Google Maps Could Soon Show Your Remaining Battery Life in Location Sharing

Hoping to add a new and practical dimension to its location sharing services, information surfacing from Android Police is hinting at the future possibility of a battery life update capability from Google Maps.
Mario L. Major

The failing and drained smartphone battery is the one glitch in the Age of Rapid Information Sharing bliss promised to us by industry giants. There may be a solution in the works that will help us check off this box as well.

Android Police has detected, and reported, a code in Google Maps beta for Android indicating a capability to share one’s battery life status info together with the location. Although the updates would not be incredibly detailed, they would reveal battery power percentage levels and charging status, as well as reporting an “unknown status”.

Most likely, there will be a lag in the hidden codes showing up from Google, but the presence of the codes may be a sign of larger location sharing plans which Google may be developing for the future.

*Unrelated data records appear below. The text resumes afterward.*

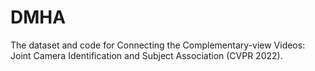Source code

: # DMHA
The dataset and code for Connecting the Complementary-view Videos: Joint Camera Identification and Subject Association (CVPR 2022).
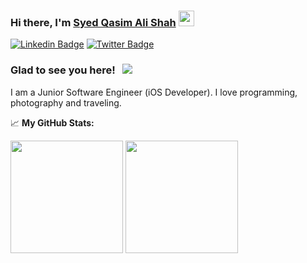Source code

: ### Hi there, I'm <a href="https://github.com/sqasimalis" target="_blank">Syed Qasim Ali Shah</a> <img src="https://media.giphy.com/media/hvRJCLFzcasrR4ia7z/giphy.gif" width="25px">

[![Linkedin Badge](https://img.shields.io/badge/-LinkedIn-0e76a8?style=flat-square&logo=Linkedin&logoColor=white)](https://www.linkedin.com/in/syedqasimalishah)
[![Twitter Badge](https://img.shields.io/badge/-Twitter-00acee?style=flat-square&logo=Twitter&logoColor=white)](https://twitter.com/SQasimAliS)

### Glad to see you here! &nbsp; ![](https://visitor-badge.glitch.me/badge?page_id=sqasimalis)

I am a Junior Software Engineer (iOS Developer). I love programming, photography and traveling.

📈 **My GitHub Stats:**

<p>
  <img height="180em" src="https://github-readme-stats.vercel.app/api?username=sqasimalis&show_icons=true&theme=darcula&hide_border=true&count_private=true&include_all_commits=true" />
  <img height="180em" src="https://github-readme-stats.vercel.app/api/top-langs/?username=sqasimalis&theme=darcula&hide_border=true&exclude_repo=KNN-Image-Classification&show_icons=true&hide_border=true&layout=compact&langs_count=8"/>
</p>


<!--
**sqasimalis/sqasimalis** is a ✨ _special_ ✨ repository because its `README.md` (this file) appears on your GitHub profile.

Here are some ideas to get you started:

- 🔭 I’m currently working on ...
- 🌱 I’m currently learning ...
- 👯 I’m looking to collaborate on ...
- 🤔 I’m looking for help with ...
- 💬 Ask me about ...
- 📫 How to reach me: ...
- 😄 Pronouns: ...
- ⚡ Fun fact: ...
-->
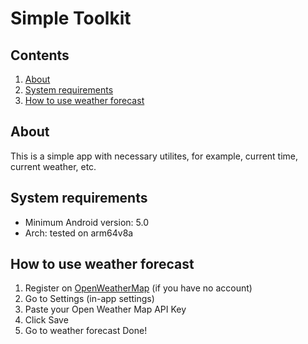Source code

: # Simple Toolkit
## Contents
1. [About](#about)
2. [System requirements](#system-requirements)
3. [How to use weather forecast](#how-to-use-weather-forecast)
## About
This is a simple app with necessary utilites, for example, current time, current weather, etc.
## System requirements
* Minimum Android version: 5.0
* Arch: tested on arm64v8a
## How to use weather forecast
1. Register on [OpenWeatherMap](https://openweathermap.org/) (if you have no account)
2. Go to Settings (in-app settings)
3. Paste your Open Weather Map API Key
4. Click Save
5. Go to weather forecast
Done!
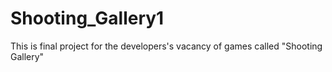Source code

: # Shooting_Gallery1
This is final project for the developers's vacancy of games called "Shooting Gallery"
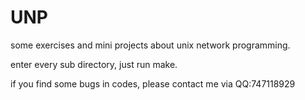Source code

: UNP
===

some exercises  and mini projects about unix network programming.

enter every sub directory, just run make.

if you find some bugs in codes, please contact me via QQ:747118929
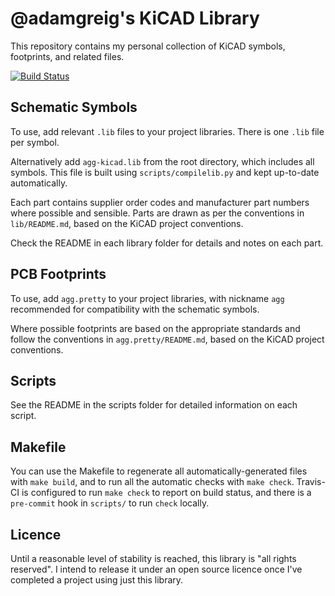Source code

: # @adamgreig's KiCAD Library

This repository contains my personal collection of KiCAD symbols, footprints, 
and related files.

[![Build Status](https://travis-ci.org/adamgreig/agg-kicad.svg?branch=master)](https://travis-ci.org/adamgreig/agg-kicad)

## Schematic Symbols

To use, add relevant `.lib` files to your project libraries. There is one 
`.lib` file per symbol.

Alternatively add `agg-kicad.lib` from the root directory, which includes all 
symbols. This file is built using `scripts/compilelib.py` and kept up-to-date 
automatically.

Each part contains supplier order codes and manufacturer part numbers where 
possible and sensible. Parts are drawn as per the conventions in 
`lib/README.md`, based on the KiCAD project conventions.

Check the README in each library folder for details and notes on each part.

## PCB Footprints

To use, add `agg.pretty` to your project libraries, with nickname `agg` 
recommended for compatibility with the schematic symbols.

Where possible footprints are based on the appropriate standards and follow the 
conventions in `agg.pretty/README.md`, based on the KiCAD project conventions.

## Scripts

See the README in the scripts folder for detailed information on each script.

## Makefile

You can use the Makefile to regenerate all automatically-generated files with 
`make build`, and to run all the automatic checks with `make check`. Travis-CI 
is configured to run `make check` to report on build status, and there is a
`pre-commit` hook in `scripts/` to run `check` locally.

## Licence

Until a reasonable level of stability is reached, this library is "all rights 
reserved". I intend to release it under an open source licence once I've 
completed a project using just this library.
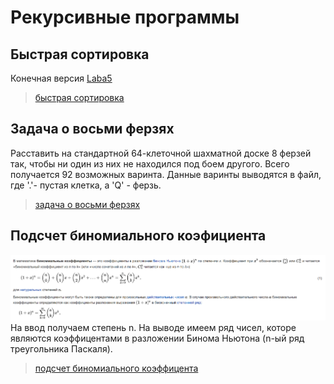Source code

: # Рекурсивные программы

## Быстрая сортировка
 Конечная версия [Laba5](https://github.com/Butonsusumom/Laba5)
 > [быстрая сортировка](https://github.com/Butonsusumom/Laba5_2/blob/master/LR5_2.dpr)
 
 ## Задача о восьми ферзях 
  Расставить на стандартной 64-клеточной шахматной доске 8 ферзей так, чтобы ни один из них не находился под боем другого. Всего получается 92 возможных варинта. Данные варинты выводятся в файл, где '.'- пустая клетка, а 'Q' - ферзь.
 > [задача о восьми ферзях](https://github.com/Butonsusumom/Laba5_2/blob/master/queens.dpr)
 ## Подсчет биномиального коэфициента 
  ![Image alt](https://github.com/Butonsusumom/Laba5_2/blob/master/Capture.PNG)
  На ввод получаем степень n. На выводе имеем ряд чисел, которе являются коэффицентами в разложении Бинома Ньютона (n-ый ряд треугольника Паскаля).
 >[подсчет биномиального коэффицента](https://github.com/Butonsusumom/Laba5_2/blob/master/binom.dpr)
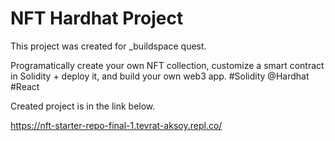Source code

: # NFT Hardhat Project
This project was created for _buildspace quest.

Programatically create your own NFT collection, customize a smart contract in Solidity + deploy it, and build your own web3 app.
 #Solidity @Hardhat #React

Created project is in the link below. 

https://nft-starter-repo-final-1.tevrat-aksoy.repl.co/
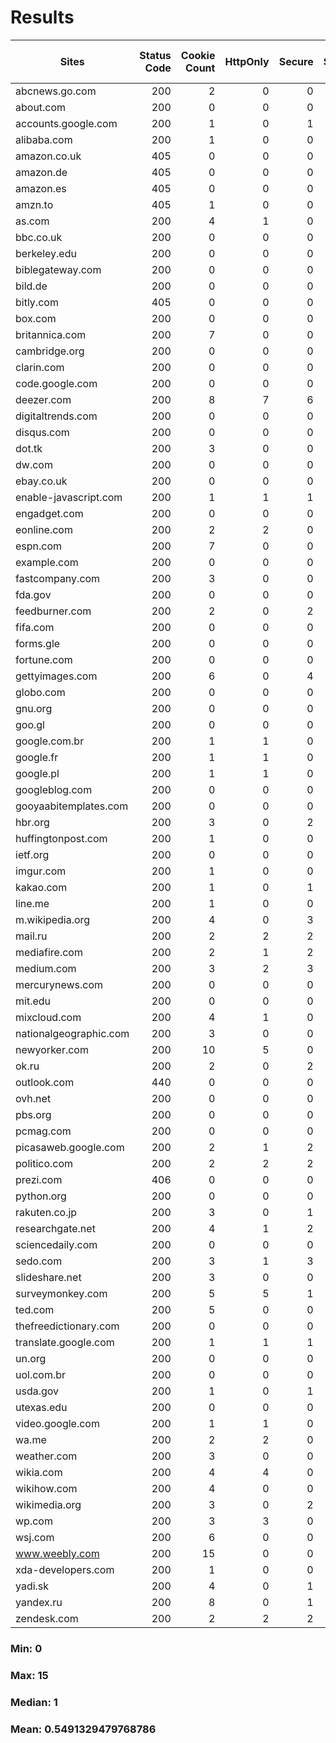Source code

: # Results
|        Sites         |Status Code|Cookie Count|HttpOnly|Secure|SameSite|SameSite Strict|SameSite Lax|SameSite None|Path|Non-default Path|
|----------------------|----------:|-----------:|-------:|-----:|-------:|--------------:|-----------:|------------:|---:|---------------:|
|abcnews.go.com        |        200|           2|       0|     0|       0|              0|           0|            0|   2|               0|
|about.com             |        200|           0|       0|     0|       0|              0|           0|            0|   0|               0|
|accounts.google.com   |        200|           1|       0|     1|       1|              0|           0|            0|   1|               0|
|alibaba.com           |        200|           1|       0|     0|       0|              0|           0|            0|   1|               0|
|amazon.co.uk          |        405|           0|       0|     0|       0|              0|           0|            0|   0|               0|
|amazon.de             |        405|           0|       0|     0|       0|              0|           0|            0|   0|               0|
|amazon.es             |        405|           0|       0|     0|       0|              0|           0|            0|   0|               0|
|amzn.to               |        405|           1|       0|     0|       0|              0|           0|            0|   1|               0|
|as.com                |        200|           4|       1|     0|       1|              0|           0|            1|   4|               0|
|bbc.co.uk             |        200|           0|       0|     0|       0|              0|           0|            0|   0|               0|
|berkeley.edu          |        200|           0|       0|     0|       0|              0|           0|            0|   0|               0|
|biblegateway.com      |        200|           0|       0|     0|       0|              0|           0|            0|   0|               0|
|bild.de               |        200|           0|       0|     0|       0|              0|           0|            0|   0|               0|
|bitly.com             |        405|           0|       0|     0|       0|              0|           0|            0|   0|               0|
|box.com               |        200|           0|       0|     0|       0|              0|           0|            0|   0|               0|
|britannica.com        |        200|           7|       0|     0|       0|              0|           0|            0|   7|               0|
|cambridge.org         |        200|           0|       0|     0|       0|              0|           0|            0|   0|               0|
|clarin.com            |        200|           0|       0|     0|       0|              0|           0|            0|   0|               0|
|code.google.com       |        200|           0|       0|     0|       0|              0|           0|            0|   0|               0|
|deezer.com            |        200|           8|       7|     6|       7|              0|           0|            7|   8|               0|
|digitaltrends.com     |        200|           0|       0|     0|       0|              0|           0|            0|   0|               0|
|disqus.com            |        200|           0|       0|     0|       0|              0|           0|            0|   0|               0|
|dot.tk                |        200|           3|       0|     0|       0|              0|           0|            0|   3|               0|
|dw.com                |        200|           0|       0|     0|       0|              0|           0|            0|   0|               0|
|ebay.co.uk            |        200|           0|       0|     0|       0|              0|           0|            0|   0|               0|
|enable-javascript.com |        200|           1|       1|     1|       0|              0|           1|            0|   1|               0|
|engadget.com          |        200|           0|       0|     0|       0|              0|           0|            0|   0|               0|
|eonline.com           |        200|           2|       2|     0|       2|              2|           0|            0|   2|               0|
|espn.com              |        200|           7|       0|     0|       0|              0|           0|            0|   7|               0|
|example.com           |        200|           0|       0|     0|       0|              0|           0|            0|   0|               0|
|fastcompany.com       |        200|           3|       0|     0|       0|              0|           0|            0|   3|               0|
|fda.gov               |        200|           0|       0|     0|       0|              0|           0|            0|   0|               0|
|feedburner.com        |        200|           2|       0|     2|       1|              0|           0|            0|   2|               0|
|fifa.com              |        200|           0|       0|     0|       0|              0|           0|            0|   0|               0|
|forms.gle             |        200|           0|       0|     0|       0|              0|           0|            0|   0|               0|
|fortune.com           |        200|           0|       0|     0|       0|              0|           0|            0|   0|               0|
|gettyimages.com       |        200|           6|       0|     4|       6|              0|           0|            0|   6|               0|
|globo.com             |        200|           0|       0|     0|       0|              0|           0|            0|   0|               0|
|gnu.org               |        200|           0|       0|     0|       0|              0|           0|            0|   0|               0|
|goo.gl                |        200|           0|       0|     0|       0|              0|           0|            0|   0|               0|
|google.com.br         |        200|           1|       1|     0|       1|              0|           0|            0|   1|               0|
|google.fr             |        200|           1|       1|     0|       1|              0|           0|            0|   1|               0|
|google.pl             |        200|           1|       1|     0|       1|              0|           0|            0|   1|               0|
|googleblog.com        |        200|           0|       0|     0|       0|              0|           0|            0|   0|               0|
|gooyaabitemplates.com |        200|           0|       0|     0|       0|              0|           0|            0|   0|               0|
|hbr.org               |        200|           3|       0|     2|       2|              0|           0|            0|   3|               0|
|huffingtonpost.com    |        200|           1|       0|     0|       0|              0|           0|            0|   1|               0|
|ietf.org              |        200|           0|       0|     0|       0|              0|           0|            0|   0|               0|
|imgur.com             |        200|           1|       0|     0|       0|              0|           0|            0|   1|               0|
|kakao.com             |        200|           1|       0|     1|       0|              0|           0|            0|   1|               0|
|line.me               |        200|           1|       0|     0|       0|              0|           0|            0|   1|               0|
|m.wikipedia.org       |        200|           4|       0|     3|       4|              0|           0|            0|   4|               0|
|mail.ru               |        200|           2|       2|     2|       2|              0|           0|            2|   2|               0|
|mediafire.com         |        200|           2|       1|     2|       0|              0|           0|            1|   2|               0|
|medium.com            |        200|           3|       2|     3|       2|              0|           0|            2|   3|               0|
|mercurynews.com       |        200|           0|       0|     0|       0|              0|           0|            0|   0|               0|
|mit.edu               |        200|           0|       0|     0|       0|              0|           0|            0|   0|               0|
|mixcloud.com          |        200|           4|       1|     0|       1|              0|           1|            0|   4|               0|
|nationalgeographic.com|        200|           3|       0|     0|       0|              0|           0|            0|   3|               0|
|newyorker.com         |        200|          10|       5|     0|       7|              1|           0|            4|  10|               0|
|ok.ru                 |        200|           2|       0|     2|       2|              0|           0|            0|   2|               0|
|outlook.com           |        440|           0|       0|     0|       0|              0|           0|            0|   0|               0|
|ovh.net               |        200|           0|       0|     0|       0|              0|           0|            0|   0|               0|
|pbs.org               |        200|           0|       0|     0|       0|              0|           0|            0|   0|               0|
|pcmag.com             |        200|           0|       0|     0|       0|              0|           0|            0|   0|               0|
|picasaweb.google.com  |        200|           2|       1|     2|       2|              0|           0|            0|   2|               0|
|politico.com          |        200|           2|       2|     2|       2|              0|           0|            2|   2|               0|
|prezi.com             |        406|           0|       0|     0|       0|              0|           0|            0|   0|               0|
|python.org            |        200|           0|       0|     0|       0|              0|           0|            0|   0|               0|
|rakuten.co.jp         |        200|           3|       0|     1|       0|              0|           0|            0|   3|               0|
|researchgate.net      |        200|           4|       1|     2|       3|              0|           0|            1|   4|               0|
|sciencedaily.com      |        200|           0|       0|     0|       0|              0|           0|            0|   0|               0|
|sedo.com              |        200|           3|       1|     3|       2|              0|           0|            1|   3|               0|
|slideshare.net        |        200|           3|       0|     0|       0|              0|           0|            0|   3|               0|
|surveymonkey.com      |        200|           5|       5|     1|       5|              0|           0|            0|   5|               0|
|ted.com               |        200|           5|       0|     0|       0|              0|           0|            0|   5|               0|
|thefreedictionary.com |        200|           0|       0|     0|       0|              0|           0|            0|   0|               0|
|translate.google.com  |        200|           1|       1|     1|       1|              0|           0|            0|   1|               0|
|un.org                |        200|           0|       0|     0|       0|              0|           0|            0|   0|               0|
|uol.com.br            |        200|           0|       0|     0|       0|              0|           0|            0|   0|               0|
|usda.gov              |        200|           1|       0|     1|       0|              0|           0|            0|   1|               0|
|utexas.edu            |        200|           0|       0|     0|       0|              0|           0|            0|   0|               0|
|video.google.com      |        200|           1|       1|     0|       1|              0|           0|            0|   1|               0|
|wa.me                 |        200|           2|       2|     0|       2|              0|           0|            2|   2|               0|
|weather.com           |        200|           3|       0|     0|       3|              0|           0|            0|   3|               0|
|wikia.com             |        200|           4|       4|     0|       4|              0|           0|            4|   4|               0|
|wikihow.com           |        200|           4|       0|     0|       4|              0|           0|            0|   4|               0|
|wikimedia.org         |        200|           3|       0|     2|       3|              0|           0|            0|   3|               0|
|wp.com                |        200|           3|       3|     0|       3|              1|           0|            2|   3|               0|
|wsj.com               |        200|           6|       0|     0|       0|              0|           0|            0|   6|               0|
|www.weebly.com        |        200|          15|       0|     0|       0|              0|           0|            0|  15|               0|
|xda-developers.com    |        200|           1|       0|     0|       0|              0|           0|            0|   1|               0|
|yadi.sk               |        200|           4|       0|     1|       4|              0|           0|            0|   4|               0|
|yandex.ru             |        200|           8|       0|     1|       3|              0|           0|            0|   8|               0|
|zendesk.com           |        200|           2|       2|     2|       2|              0|           0|            2|   2|               0|

### Min: 0 

### Max: 15 

### Median: 1 

### Mean: 0.5491329479768786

For now, however, the concept seems pretty promising, and convenient.

Are the Ever-present Status Updates a Friend or Foe in Modern Life?

Shoshana Zuboff from the Berkman Klein Center for Internet and Society of Harvard Law School’s describes surveillance capitalism as one of the biggest shifts in capitalism as we know it.

“Surveillance capitalism challenges democratic norms and departs in key ways from the centuries-long evolution of market capitalism.”

It appeared in her April 2015 article from the Journal of Information Technology, titled “Big Other: Surveillance Capitalism and the Prospects of an Information Civilization”.


To put the idea to the test, one investigative reporter last week travelled a distance just shy of 24km with his phone set to the non-accessible mode the entire time, just over an hour, and reported that in the end via analysis of the encrypted data, “The phone with airplane mode activated logged more locations and activities than the other phone [in the experiment that had not been in airplane mode], and it also transferred hundreds of kilobytes of data to Google as soon as it was [later] activated.”